The higher baudrate of HCI, the issue occurs more frequently. When I try to use baud rate of 1000000, it fails almost everytime.

Setup:
Custom board with nRF9160 and nRF52840
NCS v2.6.1

nRF9160 BT configuration:
CONFIG_BT=y
CONFIG_BT_H4=y
CONFIG_BT_WAIT_NOP=y
CONFIG_BT_HCI=y
CONFIG_BT_CTLR=n
CONFIG_BT_CENTRAL=y
CONFIG_BT_GATT_CLIENT=y
CONFIG_BT_GATT_DM=y
CONFIG_BT_SCAN=y
CONFIG_BT_SCAN_FILTER_ENABLE=y
CONFIG_BT_SCAN_MANUFACTURER_DATA_CNT=1
CONFIG_BT_L2CAP_TX_MTU=247
CONFIG_BT_BUF_ACL_RX_SIZE=251
CONFIG_BT_BUF_ACL_TX_SIZE=251
CONFIG_BT_HCI_TX_STACK_SIZE_WITH_PROMPT=y
CONFIG_BT_HCI_TX_STACK_SIZE=2048
CONFIG_BT_RX_STACK_SIZE=4096
CONFIG_MAIN_STACK_SIZE=2048
CONFIG_SYSTEM_WORKQUEUE_STACK_SIZE=2048
CONFIG_HEAP_MEM_POOL_SIZE=8192

nRF52840 BT configuration:
CONFIG_BT=y
CONFIG_BT_CTLR=y
CONFIG_BT_WAIT_NOP=y
CONFIG_BT_HCI_RAW=y
CONFIG_BT_HCI_RAW_H4=y
CONFIG_BT_HCI_RAW_H4_ENABLE=y
CONFIG_BT_BUF_ACL_RX_SIZE=251
CONFIG_BT_BUF_ACL_TX_SIZE=251
CONFIG_BT_BUF_EVT_DISCARDABLE_SIZE=255

Also, I would like to mention another issue I encountered.
If I detect some error (I don't mean the error with HCI mentioned above but some kind of error in my functions that has to be handled) while downloading ~50kB of data using notifications,
I would like to drop connection. To do it, I execute bt_conn_disconnect in a workqueue that handles notification data. Using sniffer, I can see that the disconnect command goes to the peripheral device and the connection ends. The problem is that I do not receive a disconnected callback. 
When I disconnect after receiving all the data, the disconnected callback is executed.
Any help would be greatly appreciated.
Parents
  • Hello,

    I will try to see if I can replicate the HCI communication issues on my end, but did not get time to get started on that today. Will update the ticket when I have had a chance to try this.

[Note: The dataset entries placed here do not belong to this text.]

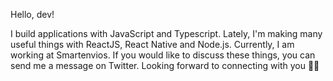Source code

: Hello, dev!

I build applications with JavaScript and Typescript. Lately, I'm making many useful things with ReactJS, React Native and Node.js. Currently, I am working at Smartenvios. If you would like to discuss these things, you can send me a message on Twitter. Looking forward to connecting with you 👋🏻
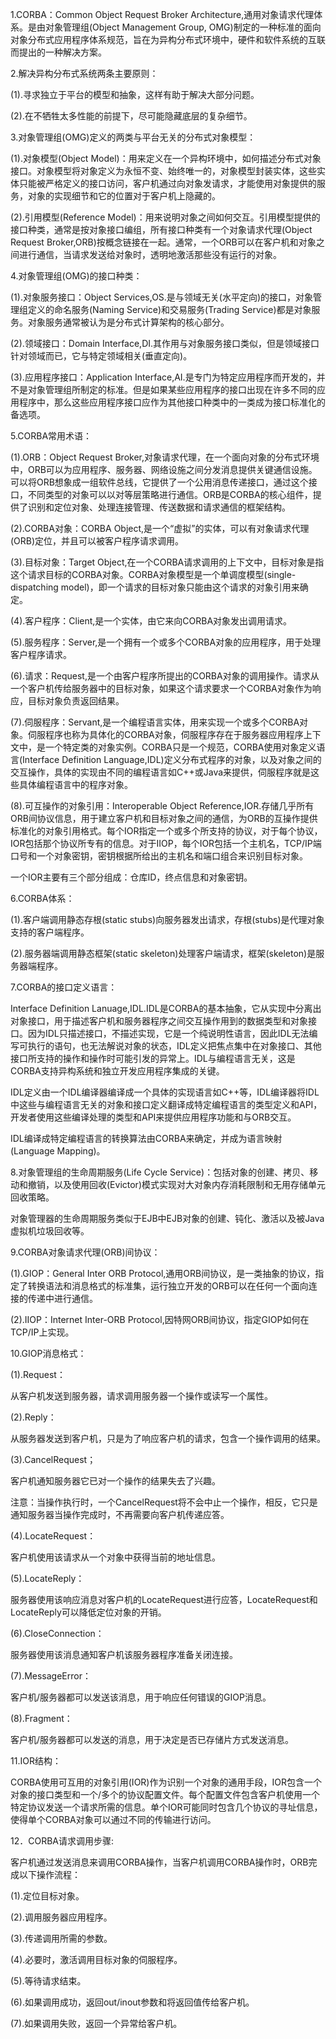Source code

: 1.CORBA：Common Object Request Broker Architecture,通用对象请求代理体系。是由对象管理组\(Object Management Group, OMG\)制定的一种标准的面向对象分布式应用程序体系规范，旨在为异构分布式环境中，硬件和软件系统的互联而提出的一种解决方案。

2.解决异构分布式系统两条主要原则：

\(1\).寻求独立于平台的模型和抽象，这样有助于解决大部分问题。

\(2\).在不牺牲太多性能的前提下，尽可能隐藏底层的复杂细节。

3.对象管理组\(OMG\)定义的两类与平台无关的分布式对象模型：

\(1\).对象模型\(Object Model\)：用来定义在一个异构环境中，如何描述分布式对象接口。对象模型将对象定义为永恒不变、始终唯一的，对象模型封装实体，这些实体只能被严格定义的接口访问，客户机通过向对象发请求，才能使用对象提供的服务，对象的实现细节和它的位置对于客户机上隐藏的。

\(2\).引用模型\(Reference Model\)：用来说明对象之间如何交互。引用模型提供的接口种类，通常是按对象接口编组，所有接口种类有一个对象请求代理\(Object Request Broker,ORB\)按概念链接在一起。通常，一个ORB可以在客户机和对象之间进行通信，当请求发送给对象时，透明地激活那些没有运行的对象。

4.对象管理组\(OMG\)的接口种类：

\(1\).对象服务接口：Object Services,OS.是与领域无关\(水平定向\)的接口，对象管理组定义的命名服务\(Naming Service\)和交易服务\(Trading Service\)都是对象服务。对象服务通常被认为是分布式计算架构的核心部分。

\(2\).领域接口：Domain Interface,DI.其作用与对象服务接口类似，但是领域接口针对领域而已，它与特定领域相关\(垂直定向\)。

\(3\).应用程序接口：Application Interface,AI.是专门为特定应用程序而开发的，并不是对象管理组所制定的标准。但是如果某些应用程序的接口出现在许多不同的应用程序中，那么这些应用程序接口应作为其他接口种类中的一类成为接口标准化的备选项。

5.CORBA常用术语：

\(1\).ORB：Object Request Broker,对象请求代理，在一个面向对象的分布式环境中，ORB可以为应用程序、服务器、网络设施之间分发消息提供关键通信设施。可以将ORB想象成一组软件总线，它提供了一个公用消息传递接口，通过这个接口，不同类型的对象可以以对等层策略进行通信。ORB是CORBA的核心组件，提供了识别和定位对象、处理连接管理、传送数据和请求通信的框架结构。

\(2\).CORBA对象：CORBA Object,是一个“虚拟”的实体，可以有对象请求代理\(ORB\)定位，并且可以被客户程序请求调用。

\(3\).目标对象：Target Object,在一个CORBA请求调用的上下文中，目标对象是指这个请求目标的CORBA对象。CORBA对象模型是一个单调度模型\(single-dispatching model\)，即一个请求的目标对象只能由这个请求的对象引用来确定。

\(4\).客户程序：Client,是一个实体，由它来向CORBA对象发出调用请求。

\(5\).服务程序：Server,是一个拥有一个或多个CORBA对象的应用程序，用于处理客户程序请求。

\(6\).请求：Request,是一个由客户程序所提出的CORBA对象的调用操作。请求从一个客户机传给服务器中的目标对象，如果这个请求要求一个CORBA对象作为响应，目标对象负责返回结果。

\(7\).伺服程序：Servant,是一个编程语言实体，用来实现一个或多个CORBA对象。伺服程序也称为具体化的CORBA对象，伺服程序存在于服务器应用程序上下文中，是一个特定类的对象实例。CORBA只是一个规范，CORBA使用对象定义语言\(Interface Definition Language,IDL\)定义分布式程序的对象，以及对象之间的交互操作，具体的实现由不同的编程语言如C++或Java来提供，伺服程序就是这些具体编程语言中的程序对象。

\(8\).可互操作的对象引用：Interoperable Object Reference,IOR.存储几乎所有ORB间协议信息，用于建立客户机和目标对象之间的通信，为ORB的互操作提供标准化的对象引用格式。每个IOR指定一个或多个所支持的协议，对于每个协议，IOR包括那个协议所专有的信息。对于IIOP，每个IOR包括一个主机名，TCP/IP端口号和一个对象密钥，密钥根据所给出的主机名和端口组合来识别目标对象。

一个IOR主要有三个部分组成：仓库ID，终点信息和对象密钥。

6.CORBA体系：

\(1\).客户端调用静态存根\(static stubs\)向服务器发出请求，存根\(stubs\)是代理对象支持的客户端程序。

\(2\).服务器端调用静态框架\(static skeleton\)处理客户端请求，框架\(skeleton\)是服务器端程序。

7.CORBA的接口定义语言：

Interface Definition Lanuage,IDL.IDL是CORBA的基本抽象，它从实现中分离出对象接口，用于描述客户机和服务器程序之间交互操作用到的数据类型和对象接口。因为IDL只描述接口，不描述实现，它是一个纯说明性语言，因此IDL无法编写可执行的语句，也无法解说对象的状态，IDL定义把焦点集中在对象接口、其他接口所支持的操作和操作时可能引发的异常上。IDL与编程语言无关，这是CORBA支持异构系统和独立开发应用程序集成的关键。



IDL定义由一个IDL编译器编译成一个具体的实现语言如C++等，IDL编译器将IDL中这些与编程语言无关的对象和接口定义翻译成特定编程语言的类型定义和API，开发者使用这些编译处理的类型和API来提供应用程序功能和与ORB交互。



IDL编译成特定编程语言的转换算法由CORBA来确定，并成为语言映射\(Language Mapping\)。

8.对象管理组的生命周期服务\(Life Cycle Service\)：包括对象的创建、拷贝、移动和撤销，以及使用回收\(Evictor\)模式实现对大对象内存消耗限制和无用存储单元回收策略。

对象管理器的生命周期服务类似于EJB中EJB对象的创建、钝化、激活以及被Java虚拟机垃圾回收等。

9.CORBA对象请求代理\(ORB\)间协议：

\(1\).GIOP：General Inter ORB Protocol,通用ORB间协议，是一类抽象的协议，指定了转换语法和消息格式的标准集，运行独立开发的ORB可以在任何一个面向连接的传递中进行通信。

\(2\).IIOP：Internet Inter-ORB Protocol,因特网ORB间协议，指定GIOP如何在TCP/IP上实现。

10.GIOP消息格式：

\(1\).Request：

从客户机发送到服务器，请求调用服务器一个操作或读写一个属性。

\(2\).Reply：

从服务器发送到客户机，只是为了响应客户机的请求，包含一个操作调用的结果。

\(3\).CancelRequest；

客户机通知服务器它已对一个操作的结果失去了兴趣。

注意：当操作执行时，一个CancelRequest将不会中止一个操作，相反，它只是通知服务器当操作完成时，不再需要向客户机传递应答。

\(4\).LocateRequest：

客户机使用该请求从一个对象中获得当前的地址信息。

\(5\).LocateReply：

服务器使用该响应消息对客户机的LocateRequest进行应答，LocateRequest和LocateReply可以降低定位对象的开销。

\(6\).CloseConnection：

服务器使用该消息通知客户机该服务器程序准备关闭连接。

\(7\).MessageError：

客户机/服务器都可以发送该消息，用于响应任何错误的GIOP消息。

\(8\).Fragment：

客户机/服务器都可以发送的消息，用于决定是否已存储片方式发送消息。

11.IOR结构：

CORBA使用可互用的对象引用\(IOR\)作为识别一个对象的通用手段，IOR包含一个对象的接口类型和一个/多个的协议配置文件。每个配置文件包含客户机使用一个特定协议发送一个请求所需的信息。单个IOR可能同时包含几个协议的寻址信息，使得单个CORBA对象可以通过不同的传输进行访问。

12．CORBA请求调用步骤:

客户机通过发送消息来调用CORBA操作，当客户机调用CORBA操作时，ORB完成以下操作流程：

\(1\).定位目标对象。

\(2\).调用服务器应用程序。

\(3\).传递调用所需的参数。

\(4\).必要时，激活调用目标对象的伺服程序。

\(5\).等待请求结束。

\(6\).如果调用成功，返回out/inout参数和将返回值传给客户机。

\(7\).如果调用失败，返回一个异常给客户机。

    To do it, I execute bt_conn_disconnect in a workqueue that handles notification data. Using sniffer, I can see that the disconnect command goes to the peripheral device and the connection ends. The problem is that I do not receive a disconnected callback. When I disconnect after receiving all the data, the disconnected callback is executed.
    Any help would be greatly appreciated.

    Is the application allowed to returned to the idle thread after you've sent the disconnect, or is it busy with other tasks? It unepexted if the disconnect callback never comes through. Are you observing any HCI errors when this happens?

    Best regards,

    Vidar

  • Is the application allowed to returned to the idle thread after you've sent the disconnect, or is it busy with other tasks? It unepexted if the disconnect callback never comes through. Are you observing any HCI errors when this happens?

    I put a log in an idle thread every second and I can see that after executing bt_conn_disconnect, idle thread still works. My other threads also work. No HCI errors observed in logs. The bt_conn_disconnect also doesn't return any error.

  • Could you show me what should be modified in .dts, .conf and _defconfig files in both nRF91 and nRF52 applications to make it use hardware flow control?

    For nRF52 I followed HCI uart sample but I don't see any sample that shows how to configure nRF91 to work with HCI uart.

  • Sure. For the nrf9160 target, you can use these overlays:

    #include <nrf9160dk_nrf52840_reset_on_if5.dtsi>
    #include <nrf9160dk_uart1_on_if0_3.dtsi>
    
    / {
    	chosen {
    		zephyr,bt-uart=&uart1;
    	};
    };
    
    &uart1 {
    	current-speed = <1000000>;
    	hw-flow-control;
    };
    

    nrf9160dk_nrf9160_ns_0_14_0.overlay

  • I assume that this modification is also needed:

    CONFIG_UART_2_ASYNC=y
    CONFIG_UART_2_INTERRUPT_DRIVEN=n
    CONFIG_UART_2_NRF_HW_ASYNC=y
    CONFIG_UART_2_NRF_HW_ASYNC_TIMER=2

    into

    CONFIG_UART_1_ASYNC=y
    CONFIG_UART_1_INTERRUPT_DRIVEN=n
    CONFIG_UART_1_NRF_HW_ASYNC=y
    CONFIG_UART_1_NRF_HW_ASYNC_TIMER=2

    After above modification I still can't get bluetooth working with hardware flow control. Can you confirm that you can get bluetooth working on nRF9160dk using HCI_UART for nRF52 and LTE_BLE_GATEWAY for nRF91?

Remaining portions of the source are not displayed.